Combining experiments in the laboratory
with drifters deployed in matts of thick
seaweed, scientist Maria Josefina Olascoaga
hopes to learn more about the oceanic
conditions that transport the
brown macroalgae.

“Understanding and learning more about its movement in order to predict where it will end up is challenging,” Olascoaga said. “Wave heights, current velocities,
and wave energy all come into play. And that’s where
ASIST is helping us.”

During three days of simulations, Olascoaga and
her team placed several samples of sargassum into the
ASIST tank, adjusting wave and wind velocities to determine the parameters for a mathematical model for
the motion of sargassum rafts, flexible stems kept afloat
by bladders filled with gas.

“The dynamical systems model envisions sargassum rafts as networks of floating particles of finite size connected by elastic springs,” said Francisco Javier Beron- Vera, a physical oceanographer and research associate
professor in the Department of Atmospheric Sciences.

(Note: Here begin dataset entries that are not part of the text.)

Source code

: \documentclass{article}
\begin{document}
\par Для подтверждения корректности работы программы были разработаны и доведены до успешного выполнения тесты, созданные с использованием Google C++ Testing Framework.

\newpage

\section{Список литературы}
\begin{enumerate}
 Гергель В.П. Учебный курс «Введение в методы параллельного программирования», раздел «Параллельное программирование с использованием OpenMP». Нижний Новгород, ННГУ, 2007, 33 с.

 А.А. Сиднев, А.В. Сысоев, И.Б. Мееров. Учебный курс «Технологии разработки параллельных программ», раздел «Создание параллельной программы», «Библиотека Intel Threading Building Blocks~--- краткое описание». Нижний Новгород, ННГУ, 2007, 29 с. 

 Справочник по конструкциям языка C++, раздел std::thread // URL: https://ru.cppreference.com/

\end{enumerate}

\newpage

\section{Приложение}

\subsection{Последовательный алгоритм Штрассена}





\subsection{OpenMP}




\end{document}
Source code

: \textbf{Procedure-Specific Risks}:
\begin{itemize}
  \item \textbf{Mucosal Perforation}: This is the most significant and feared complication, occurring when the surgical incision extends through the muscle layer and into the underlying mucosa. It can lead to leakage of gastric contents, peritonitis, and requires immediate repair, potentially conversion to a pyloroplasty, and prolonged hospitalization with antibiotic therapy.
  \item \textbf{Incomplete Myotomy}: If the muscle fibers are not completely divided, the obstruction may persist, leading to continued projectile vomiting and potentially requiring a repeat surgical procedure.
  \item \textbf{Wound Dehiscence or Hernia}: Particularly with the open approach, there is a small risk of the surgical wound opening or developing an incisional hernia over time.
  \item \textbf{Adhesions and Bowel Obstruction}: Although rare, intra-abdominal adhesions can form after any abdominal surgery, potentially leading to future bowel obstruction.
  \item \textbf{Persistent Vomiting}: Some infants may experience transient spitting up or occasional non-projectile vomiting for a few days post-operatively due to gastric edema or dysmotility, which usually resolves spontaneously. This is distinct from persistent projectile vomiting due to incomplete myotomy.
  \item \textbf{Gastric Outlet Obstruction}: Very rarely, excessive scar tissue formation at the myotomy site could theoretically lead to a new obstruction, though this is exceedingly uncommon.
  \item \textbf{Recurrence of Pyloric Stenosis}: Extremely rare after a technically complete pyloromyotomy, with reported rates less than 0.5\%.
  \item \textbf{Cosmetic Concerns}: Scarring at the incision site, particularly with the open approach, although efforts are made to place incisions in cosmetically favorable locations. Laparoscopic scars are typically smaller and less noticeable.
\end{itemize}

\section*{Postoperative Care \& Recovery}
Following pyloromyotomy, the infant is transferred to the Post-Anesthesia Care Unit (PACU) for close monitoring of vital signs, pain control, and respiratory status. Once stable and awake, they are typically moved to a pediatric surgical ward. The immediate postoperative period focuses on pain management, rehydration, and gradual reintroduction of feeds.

He is also coprincipal investigator with Olascoaga on her
three-year National Science Foundation-funded study on
the transport of sargassum seaweed.

The results of their experiments are being analyzed. But they are just one component of the project.
Specially modified drifters deployed within thick
matts of sargassum, and an analysis of the biomechanical
properties of the seaweed, will complement what has been
learned from data gleaned from the tank experiments.
Cedric Guigand, a senior research associate in the
Department of Ocean Sciences, will lead a team of scientists up to 30 miles off the coast of Miami into the Gulf
Stream to deploy 24 drifters equipped with GPS trackers
into thick patches of sargassum, obtaining figures that
will help validate the experiments conducted in ASIST.
Guigand has attached strings from mops to the
bottom of each drifter to ensure they stay entangled in
the sargassum. “They look like Medusas,” he said.
Now, it’s just a waiting game. Olascoaga and Beron-
Vera are monitoring satellite ocean images, hoping to
locate large matts of seaweed that can accommodate
Guigand’s drifters.

Meanwhile, Nathan Putman and Taylor Beyea, scientists at LGL – Ecological Research Associates, which is
participating in the study, are studying the tensile strength
and stretching properties of sargassum seaweed, hoping
to learn more about the forces that break it apart.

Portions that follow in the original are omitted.